Live Together

★8★


 翌日は――霧とも雨ともつかない重たい湿気が、辺り一帯に満ちていた。
「今日は止めとけ、足下危ないぞ」
「こんな天気の時じゃないと確認出来ないトコがあるのよ。
 だいじょーぶ、飛んでくから」
「木や岩にぶつかったらどーする」
「……付いてきたいって、素直に言ったら?」
「一緒にいたくないのか?」
 お互い、少々目が赤いコトを言及出来ないほど、ぎくしゃくしているのかもしれない。
 それでもリナが言い出したら聞かないことを、ガウリイはよくわかっていたし。
 ガウリイが普段の言動ほど何も考えていないわけではないことは、リナはもうわかっていた。
 そして何より――お互いの能力の高さとコンビネーションの良さは認めるところで。
 二人でいる時の戦力が、単純な数の増量だけではなく――ほとんど無双に近いのではないかと、どちらも感じていた。
 だからと言って、一応は想い人である。
 出来るなら危ない目には遭わせたくないと思うのも、ごく自然な感情だった。

「ほら、そこでっぱりがある、気を付けろよ」
「…っと。
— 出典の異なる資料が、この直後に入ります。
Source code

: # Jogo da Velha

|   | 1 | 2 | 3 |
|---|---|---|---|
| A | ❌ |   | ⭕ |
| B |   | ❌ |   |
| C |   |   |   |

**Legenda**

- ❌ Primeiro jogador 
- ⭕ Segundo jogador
あんたって、いったいどーいう目してんのよ?」
「便利でいいだろ。――ほら」
「――はあ?」
 いきなり差し出されてきた手に、リナは目を瞬かせる。
「ちょ、ちょっと! そんなに頼りないっての!?」
「――手を握りたいと思ってろって」
 リナの左手を強引に大きな手で掴んで、また先に立って歩き出すガウリイ。
 口ではブツブツ言いながらも、どうせなら素手同士ならよかったのになどと、内心思っていたりするリナだった。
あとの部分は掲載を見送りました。